(TASK PROMPT): The answer must be an exact copy of every record below.
BEGIN PROVIDED RECORDS
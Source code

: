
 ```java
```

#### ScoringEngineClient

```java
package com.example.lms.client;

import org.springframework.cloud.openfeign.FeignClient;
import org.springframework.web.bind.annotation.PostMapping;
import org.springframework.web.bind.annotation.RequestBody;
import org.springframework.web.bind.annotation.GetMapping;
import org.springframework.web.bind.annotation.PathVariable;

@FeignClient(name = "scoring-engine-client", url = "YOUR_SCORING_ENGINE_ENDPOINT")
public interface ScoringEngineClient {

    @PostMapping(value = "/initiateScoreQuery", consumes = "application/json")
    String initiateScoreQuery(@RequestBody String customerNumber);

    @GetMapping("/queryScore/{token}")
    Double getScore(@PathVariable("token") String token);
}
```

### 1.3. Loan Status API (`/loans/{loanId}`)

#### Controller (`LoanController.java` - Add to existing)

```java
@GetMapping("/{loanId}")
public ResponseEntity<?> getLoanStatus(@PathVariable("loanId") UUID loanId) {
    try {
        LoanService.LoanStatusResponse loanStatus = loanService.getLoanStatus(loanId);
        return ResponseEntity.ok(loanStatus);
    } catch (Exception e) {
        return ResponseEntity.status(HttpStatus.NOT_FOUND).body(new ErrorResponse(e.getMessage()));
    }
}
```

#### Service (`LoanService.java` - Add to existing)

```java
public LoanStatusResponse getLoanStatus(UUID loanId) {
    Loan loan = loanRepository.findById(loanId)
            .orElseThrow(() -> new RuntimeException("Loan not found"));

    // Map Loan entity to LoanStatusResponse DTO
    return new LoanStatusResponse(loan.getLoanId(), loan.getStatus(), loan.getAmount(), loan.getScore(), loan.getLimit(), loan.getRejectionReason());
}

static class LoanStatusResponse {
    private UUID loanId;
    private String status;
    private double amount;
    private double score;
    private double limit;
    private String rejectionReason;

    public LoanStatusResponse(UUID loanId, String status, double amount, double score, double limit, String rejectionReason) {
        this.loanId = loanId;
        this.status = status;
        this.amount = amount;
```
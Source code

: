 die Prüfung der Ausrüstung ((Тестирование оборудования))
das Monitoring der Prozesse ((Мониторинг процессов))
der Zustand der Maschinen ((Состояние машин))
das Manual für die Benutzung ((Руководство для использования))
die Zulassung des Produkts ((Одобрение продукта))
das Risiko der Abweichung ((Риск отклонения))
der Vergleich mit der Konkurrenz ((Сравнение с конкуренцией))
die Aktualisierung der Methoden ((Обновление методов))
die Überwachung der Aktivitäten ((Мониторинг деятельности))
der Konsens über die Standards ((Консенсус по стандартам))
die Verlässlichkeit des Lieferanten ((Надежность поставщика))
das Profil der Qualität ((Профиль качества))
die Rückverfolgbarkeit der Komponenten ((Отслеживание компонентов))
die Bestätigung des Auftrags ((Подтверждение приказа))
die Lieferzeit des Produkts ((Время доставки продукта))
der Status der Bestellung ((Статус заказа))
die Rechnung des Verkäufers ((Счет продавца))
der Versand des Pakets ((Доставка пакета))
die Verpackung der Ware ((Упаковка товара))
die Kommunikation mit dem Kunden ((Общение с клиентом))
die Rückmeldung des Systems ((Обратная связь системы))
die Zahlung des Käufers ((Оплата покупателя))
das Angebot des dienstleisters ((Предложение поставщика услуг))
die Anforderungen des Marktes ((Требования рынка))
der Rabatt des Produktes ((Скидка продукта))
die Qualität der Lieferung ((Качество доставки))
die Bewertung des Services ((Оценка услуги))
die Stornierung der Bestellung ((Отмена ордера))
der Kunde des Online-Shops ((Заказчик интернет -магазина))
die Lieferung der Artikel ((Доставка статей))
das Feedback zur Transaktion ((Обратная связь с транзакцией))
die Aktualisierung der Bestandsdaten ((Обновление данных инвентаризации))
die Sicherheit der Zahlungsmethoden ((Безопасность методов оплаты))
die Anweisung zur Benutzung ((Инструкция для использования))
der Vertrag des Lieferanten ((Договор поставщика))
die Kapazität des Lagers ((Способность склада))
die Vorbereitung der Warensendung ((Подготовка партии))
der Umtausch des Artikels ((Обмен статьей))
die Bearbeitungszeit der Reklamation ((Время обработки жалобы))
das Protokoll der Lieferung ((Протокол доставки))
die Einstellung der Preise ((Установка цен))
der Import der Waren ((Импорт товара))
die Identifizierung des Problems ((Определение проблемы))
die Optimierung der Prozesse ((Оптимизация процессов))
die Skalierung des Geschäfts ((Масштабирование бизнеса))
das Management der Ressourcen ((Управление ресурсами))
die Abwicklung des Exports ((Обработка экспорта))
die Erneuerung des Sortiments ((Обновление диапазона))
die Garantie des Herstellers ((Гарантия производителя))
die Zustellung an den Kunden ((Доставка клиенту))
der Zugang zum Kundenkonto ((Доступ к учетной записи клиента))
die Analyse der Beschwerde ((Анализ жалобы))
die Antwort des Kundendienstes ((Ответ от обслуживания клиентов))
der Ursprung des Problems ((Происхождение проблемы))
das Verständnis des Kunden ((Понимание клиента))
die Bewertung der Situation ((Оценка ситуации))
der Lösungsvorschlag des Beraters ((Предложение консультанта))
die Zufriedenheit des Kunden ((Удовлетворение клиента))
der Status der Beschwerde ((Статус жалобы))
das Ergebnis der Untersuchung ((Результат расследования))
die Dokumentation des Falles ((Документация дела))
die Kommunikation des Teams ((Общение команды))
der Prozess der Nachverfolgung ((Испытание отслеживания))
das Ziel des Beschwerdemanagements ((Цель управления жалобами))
END PROVIDED RECORDS
(YOUR RESPONSE):
Source code

:
 ```java
```

#### ScoringEngineClient

```java
package com.example.lms.client;

import org.springframework.cloud.openfeign.FeignClient;
import org.springframework.web.bind.annotation.PostMapping;
import org.springframework.web.bind.annotation.RequestBody;
import org.springframework.web.bind.annotation.GetMapping;
import org.springframework.web.bind.annotation.PathVariable;

@FeignClient(name = "scoring-engine-client", url = "YOUR_SCORING_ENGINE_ENDPOINT")
public interface ScoringEngineClient {

    @PostMapping(value = "/initiateScoreQuery", consumes = "application/json")
    String initiateScoreQuery(@RequestBody String customerNumber);

    @GetMapping("/queryScore/{token}")
    Double getScore(@PathVariable("token") String token);
}
```

### 1.3. Loan Status API (`/loans/{loanId}`)

#### Controller (`LoanController.java` - Add to existing)

```java
@GetMapping("/{loanId}")
public ResponseEntity<?> getLoanStatus(@PathVariable("loanId") UUID loanId) {
    try {
        LoanService.LoanStatusResponse loanStatus = loanService.getLoanStatus(loanId);
        return ResponseEntity.ok(loanStatus);
    } catch (Exception e) {
        return ResponseEntity.status(HttpStatus.NOT_FOUND).body(new ErrorResponse(e.getMessage()));
    }
}
```

#### Service (`LoanService.java` - Add to existing)

```java
public LoanStatusResponse getLoanStatus(UUID loanId) {
    Loan loan = loanRepository.findById(loanId)
            .orElseThrow(() -> new RuntimeException("Loan not found"));

    // Map Loan entity to LoanStatusResponse DTO
    return new LoanStatusResponse(loan.getLoanId(), loan.getStatus(), loan.getAmount(), loan.getScore(), loan.getLimit(), loan.getRejectionReason());
}

static class LoanStatusResponse {
    private UUID loanId;
    private String status;
    private double amount;
    private double score;
    private double limit;
    private String rejectionReason;

    public LoanStatusResponse(UUID loanId, String status, double amount, double score, double limit, String rejectionReason) {
        this.loanId = loanId;
        this.status = status;
        this.amount = amount;
```
Source code

: die Prüfung der Ausrüstung ((Тестирование оборудования))
das Monitoring der Prozesse ((Мониторинг процессов))
der Zustand der Maschinen ((Состояние машин))
das Manual für die Benutzung ((Руководство для использования))
die Zulassung des Produkts ((Одобрение продукта))
das Risiko der Abweichung ((Риск отклонения))
der Vergleich mit der Konkurrenz ((Сравнение с конкуренцией))
die Aktualisierung der Methoden ((Обновление методов))
die Überwachung der Aktivitäten ((Мониторинг деятельности))
der Konsens über die Standards ((Консенсус по стандартам))
die Verlässlichkeit des Lieferanten ((Надежность поставщика))
das Profil der Qualität ((Профиль качества))
die Rückverfolgbarkeit der Komponenten ((Отслеживание компонентов))
die Bestätigung des Auftrags ((Подтверждение приказа))
die Lieferzeit des Produkts ((Время доставки продукта))
der Status der Bestellung ((Статус заказа))
die Rechnung des Verkäufers ((Счет продавца))
der Versand des Pakets ((Доставка пакета))
die Verpackung der Ware ((Упаковка товара))
die Kommunikation mit dem Kunden ((Общение с клиентом))
die Rückmeldung des Systems ((Обратная связь системы))
die Zahlung des Käufers ((Оплата покупателя))
das Angebot des dienstleisters ((Предложение поставщика услуг))
die Anforderungen des Marktes ((Требования рынка))
der Rabatt des Produktes ((Скидка продукта))
die Qualität der Lieferung ((Качество доставки))
die Bewertung des Services ((Оценка услуги))
die Stornierung der Bestellung ((Отмена ордера))
der Kunde des Online-Shops ((Заказчик интернет -магазина))
die Lieferung der Artikel ((Доставка статей))
das Feedback zur Transaktion ((Обратная связь с транзакцией))
die Aktualisierung der Bestandsdaten ((Обновление данных инвентаризации))
die Sicherheit der Zahlungsmethoden ((Безопасность методов оплаты))
die Anweisung zur Benutzung ((Инструкция для использования))
der Vertrag des Lieferanten ((Договор поставщика))
die Kapazität des Lagers ((Способность склада))
die Vorbereitung der Warensendung ((Подготовка партии))
der Umtausch des Artikels ((Обмен статьей))
die Bearbeitungszeit der Reklamation ((Время обработки жалобы))
das Protokoll der Lieferung ((Протокол доставки))
die Einstellung der Preise ((Установка цен))
der Import der Waren ((Импорт товара))
die Identifizierung des Problems ((Определение проблемы))
die Optimierung der Prozesse ((Оптимизация процессов))
die Skalierung des Geschäfts ((Масштабирование бизнеса))
das Management der Ressourcen ((Управление ресурсами))
die Abwicklung des Exports ((Обработка экспорта))
die Erneuerung des Sortiments ((Обновление диапазона))
die Garantie des Herstellers ((Гарантия производителя))
die Zustellung an den Kunden ((Доставка клиенту))
der Zugang zum Kundenkonto ((Доступ к учетной записи клиента))
die Analyse der Beschwerde ((Анализ жалобы))
die Antwort des Kundendienstes ((Ответ от обслуживания клиентов))
der Ursprung des Problems ((Происхождение проблемы))
das Verständnis des Kunden ((Понимание клиента))
die Bewertung der Situation ((Оценка ситуации))
der Lösungsvorschlag des Beraters ((Предложение консультанта))
die Zufriedenheit des Kunden ((Удовлетворение клиента))
der Status der Beschwerde ((Статус жалобы))
das Ergebnis der Untersuchung ((Результат расследования))
die Dokumentation des Falles ((Документация дела))
die Kommunikation des Teams ((Общение команды))
der Prozess der Nachverfolgung ((Испытание отслеживания))
das Ziel des Beschwerdemanagements ((Цель управления жалобами))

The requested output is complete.